Task to carry out: Using the entries that follow, report the number of lines that include the string "available", without any other text.

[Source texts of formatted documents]

· · · ·

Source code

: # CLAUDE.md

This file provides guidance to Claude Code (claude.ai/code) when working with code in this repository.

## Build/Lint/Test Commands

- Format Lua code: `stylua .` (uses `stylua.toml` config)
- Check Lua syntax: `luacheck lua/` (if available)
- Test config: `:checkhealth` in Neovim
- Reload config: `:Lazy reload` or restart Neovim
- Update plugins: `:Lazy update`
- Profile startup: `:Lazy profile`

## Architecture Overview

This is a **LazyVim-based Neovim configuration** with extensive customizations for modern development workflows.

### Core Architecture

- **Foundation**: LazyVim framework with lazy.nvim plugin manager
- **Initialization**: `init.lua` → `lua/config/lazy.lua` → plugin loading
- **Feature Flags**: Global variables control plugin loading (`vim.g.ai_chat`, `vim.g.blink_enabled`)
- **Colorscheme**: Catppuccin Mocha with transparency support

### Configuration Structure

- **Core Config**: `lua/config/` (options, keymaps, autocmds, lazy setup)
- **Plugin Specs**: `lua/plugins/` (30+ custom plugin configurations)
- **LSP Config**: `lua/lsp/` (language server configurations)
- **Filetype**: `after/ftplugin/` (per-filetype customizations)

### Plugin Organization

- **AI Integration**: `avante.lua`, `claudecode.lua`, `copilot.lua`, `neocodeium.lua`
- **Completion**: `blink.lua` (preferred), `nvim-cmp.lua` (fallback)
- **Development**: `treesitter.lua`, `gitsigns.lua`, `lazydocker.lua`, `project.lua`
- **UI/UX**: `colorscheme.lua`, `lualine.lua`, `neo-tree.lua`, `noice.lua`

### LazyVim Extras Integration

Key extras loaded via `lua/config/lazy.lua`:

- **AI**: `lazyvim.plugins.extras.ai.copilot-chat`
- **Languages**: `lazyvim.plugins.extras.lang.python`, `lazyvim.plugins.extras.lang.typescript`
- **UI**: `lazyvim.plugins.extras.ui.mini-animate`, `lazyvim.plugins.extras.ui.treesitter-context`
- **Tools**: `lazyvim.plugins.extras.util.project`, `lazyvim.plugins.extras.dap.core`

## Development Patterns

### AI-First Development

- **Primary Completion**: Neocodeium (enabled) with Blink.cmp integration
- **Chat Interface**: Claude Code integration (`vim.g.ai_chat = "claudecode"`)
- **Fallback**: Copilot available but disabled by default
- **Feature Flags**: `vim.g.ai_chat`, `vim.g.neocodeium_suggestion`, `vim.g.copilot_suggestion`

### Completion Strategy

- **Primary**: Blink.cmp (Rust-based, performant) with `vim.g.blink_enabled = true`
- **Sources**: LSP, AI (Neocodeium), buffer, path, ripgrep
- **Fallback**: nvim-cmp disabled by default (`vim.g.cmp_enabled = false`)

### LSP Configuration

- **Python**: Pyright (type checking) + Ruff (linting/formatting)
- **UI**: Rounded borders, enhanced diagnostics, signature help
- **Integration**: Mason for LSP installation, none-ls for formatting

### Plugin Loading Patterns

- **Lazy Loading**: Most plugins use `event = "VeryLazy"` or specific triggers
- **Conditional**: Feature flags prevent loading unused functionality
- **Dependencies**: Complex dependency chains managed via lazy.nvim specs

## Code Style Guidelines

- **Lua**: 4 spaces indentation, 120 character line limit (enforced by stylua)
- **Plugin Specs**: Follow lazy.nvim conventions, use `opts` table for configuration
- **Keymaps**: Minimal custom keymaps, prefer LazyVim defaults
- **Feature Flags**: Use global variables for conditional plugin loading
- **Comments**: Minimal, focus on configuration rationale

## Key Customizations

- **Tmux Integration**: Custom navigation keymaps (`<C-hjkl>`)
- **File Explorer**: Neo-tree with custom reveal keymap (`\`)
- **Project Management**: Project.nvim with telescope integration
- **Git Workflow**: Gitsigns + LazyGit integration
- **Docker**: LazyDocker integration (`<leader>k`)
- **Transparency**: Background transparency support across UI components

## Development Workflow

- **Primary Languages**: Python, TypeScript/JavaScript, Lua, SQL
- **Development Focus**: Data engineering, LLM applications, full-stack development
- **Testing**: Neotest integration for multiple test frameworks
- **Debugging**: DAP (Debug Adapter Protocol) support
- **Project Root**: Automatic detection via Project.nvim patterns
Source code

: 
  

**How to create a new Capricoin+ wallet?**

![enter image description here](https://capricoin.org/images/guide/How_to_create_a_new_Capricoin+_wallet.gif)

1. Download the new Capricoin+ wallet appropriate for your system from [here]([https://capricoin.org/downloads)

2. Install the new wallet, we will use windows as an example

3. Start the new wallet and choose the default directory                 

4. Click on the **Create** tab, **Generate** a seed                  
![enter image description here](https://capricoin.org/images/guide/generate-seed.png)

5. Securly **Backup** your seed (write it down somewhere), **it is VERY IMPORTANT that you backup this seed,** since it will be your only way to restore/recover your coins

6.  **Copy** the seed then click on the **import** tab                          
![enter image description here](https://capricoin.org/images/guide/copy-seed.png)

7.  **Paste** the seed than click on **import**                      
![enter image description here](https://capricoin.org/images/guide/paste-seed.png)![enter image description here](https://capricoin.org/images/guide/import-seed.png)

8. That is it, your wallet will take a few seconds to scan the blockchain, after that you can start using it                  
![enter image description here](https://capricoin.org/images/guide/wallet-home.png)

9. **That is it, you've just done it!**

· · · ·

Response area: 2